Re: Transactions over pathological TCP connections - Mailing list pgsql-hackers

From Leon Smith
Subject Re: Transactions over pathological TCP connections
Date
Msg-id CAPwAf1kGXm6YVKgAumdPR+Hu98Lpbzf8fWxwf4xwS6bmk9DRHg@mail.gmail.com
Whole thread Raw
In response to Re: Transactions over pathological TCP connections  (Leon Smith <leon.p.smith@gmail.com>)
List pgsql-hackers
I just realized this is essentially an instance of the Two General's Problem;  which is something I feel should have been more obvious to me.

On Tue, Jun 19, 2012 at 5:50 PM, Leon Smith <leon.p.smith@gmail.com> wrote:
On Tue, Jun 19, 2012 at 11:59 AM, Robert Haas <robertmhaas@gmail.com> wrote:
On Tue, Jun 19, 2012 at 1:56 AM, Tom Lane <tgl@sss.pgh.pa.us> wrote:
> The transaction would be committed before a command success report is
> delivered to the client, so I don't think delivered-and-not-marked is
> possible.

...unless you have configured synchronous_commit=off, or fsync=off.

Or unless your disk melts into a heap of slag and you have to restore
from backup.  You can protect against that last case using synchronous
replication.


But hard disk failure isn't in the failure model I was concerned about.   =)    To be perfectly honest,  I'm not too concerned with either hard drive failure or network failure,   as we are deploying on Raid 1+0 database server talking to the client over a redundant LAN,  and using asynchronous (Slony) replication to an identical database server just in case.   No single point of failure is a key philosophy of this app from top to bottom.     Like I said,  this is mostly idle curiosity.

But I'm also accustomed to trying to get work done on shockingly unreliable internet connections.   As a result, network failure is something I think about quite a lot when writing networked applications.   So this is not entirely idle curiosity either.

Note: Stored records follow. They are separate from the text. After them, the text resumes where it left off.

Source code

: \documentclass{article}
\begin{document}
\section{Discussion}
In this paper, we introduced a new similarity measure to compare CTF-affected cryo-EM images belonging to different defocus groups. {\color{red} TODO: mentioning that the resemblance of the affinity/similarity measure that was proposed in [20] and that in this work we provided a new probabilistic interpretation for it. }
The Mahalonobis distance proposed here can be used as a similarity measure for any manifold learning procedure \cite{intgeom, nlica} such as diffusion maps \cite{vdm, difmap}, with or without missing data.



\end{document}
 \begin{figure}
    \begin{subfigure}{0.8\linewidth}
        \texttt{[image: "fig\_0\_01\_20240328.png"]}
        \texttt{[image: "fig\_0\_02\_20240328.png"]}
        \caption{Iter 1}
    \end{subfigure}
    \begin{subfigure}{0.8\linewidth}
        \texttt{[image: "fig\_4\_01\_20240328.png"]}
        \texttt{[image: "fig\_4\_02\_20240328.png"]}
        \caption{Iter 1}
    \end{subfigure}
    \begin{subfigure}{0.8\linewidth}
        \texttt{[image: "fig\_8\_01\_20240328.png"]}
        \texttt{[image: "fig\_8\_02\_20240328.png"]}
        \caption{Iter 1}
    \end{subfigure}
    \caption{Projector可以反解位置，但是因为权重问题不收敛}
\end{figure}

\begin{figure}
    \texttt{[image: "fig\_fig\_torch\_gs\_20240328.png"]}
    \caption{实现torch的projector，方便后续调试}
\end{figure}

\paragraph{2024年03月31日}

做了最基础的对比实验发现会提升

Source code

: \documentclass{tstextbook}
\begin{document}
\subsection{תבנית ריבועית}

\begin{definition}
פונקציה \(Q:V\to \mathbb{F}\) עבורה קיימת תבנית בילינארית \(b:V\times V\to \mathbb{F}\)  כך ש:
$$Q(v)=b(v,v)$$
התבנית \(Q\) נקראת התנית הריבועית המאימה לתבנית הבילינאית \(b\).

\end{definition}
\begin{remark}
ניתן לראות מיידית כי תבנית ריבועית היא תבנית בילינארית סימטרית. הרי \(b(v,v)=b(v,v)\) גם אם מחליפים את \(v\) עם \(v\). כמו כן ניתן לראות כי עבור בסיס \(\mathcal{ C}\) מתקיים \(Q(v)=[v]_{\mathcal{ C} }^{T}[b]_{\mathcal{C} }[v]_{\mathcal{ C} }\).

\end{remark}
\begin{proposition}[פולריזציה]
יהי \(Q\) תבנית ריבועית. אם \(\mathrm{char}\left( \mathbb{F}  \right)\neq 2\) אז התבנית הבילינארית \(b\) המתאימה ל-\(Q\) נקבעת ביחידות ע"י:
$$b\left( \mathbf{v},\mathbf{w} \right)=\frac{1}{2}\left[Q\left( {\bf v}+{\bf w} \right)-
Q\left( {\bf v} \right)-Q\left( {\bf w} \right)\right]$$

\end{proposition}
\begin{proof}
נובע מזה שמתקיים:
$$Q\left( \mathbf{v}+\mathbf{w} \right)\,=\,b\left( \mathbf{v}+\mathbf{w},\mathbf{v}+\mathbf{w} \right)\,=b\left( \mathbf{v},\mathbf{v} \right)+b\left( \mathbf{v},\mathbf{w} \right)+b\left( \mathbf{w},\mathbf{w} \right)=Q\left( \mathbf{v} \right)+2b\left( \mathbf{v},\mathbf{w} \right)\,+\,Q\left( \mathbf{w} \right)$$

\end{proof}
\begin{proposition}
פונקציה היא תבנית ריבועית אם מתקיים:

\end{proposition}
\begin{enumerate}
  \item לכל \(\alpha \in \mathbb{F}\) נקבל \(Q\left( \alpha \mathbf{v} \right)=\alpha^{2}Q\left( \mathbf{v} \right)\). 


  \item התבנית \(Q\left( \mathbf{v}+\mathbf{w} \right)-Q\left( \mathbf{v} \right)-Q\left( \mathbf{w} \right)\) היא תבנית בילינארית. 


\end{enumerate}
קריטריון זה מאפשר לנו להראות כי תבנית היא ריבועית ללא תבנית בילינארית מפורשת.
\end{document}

And thinking about this a bit more,   it's clear that the database has to commit before the result is sent,  on the off chance that the transaction fails and needs to be retried.   And that an explicit transaction block isn't really a solution either,  because   a "BEGIN;  SELECT dequeue_row()"  would get the row to the client without marking it as taken,   but the pathological TCP disconnect could then attack the  following "COMMIT;",  leaving the client to think that the row has not been actually taken when it in fact has.  

It's not clear to me that this is even a solvable problem without modifying the schema to include both a "taken" and a "finished processing" state,  and then letting elements be re-delievered after a period of time.   But this would then allow a pathological demon with the power to cause TCP connects have a single element delivered and processed multiple times.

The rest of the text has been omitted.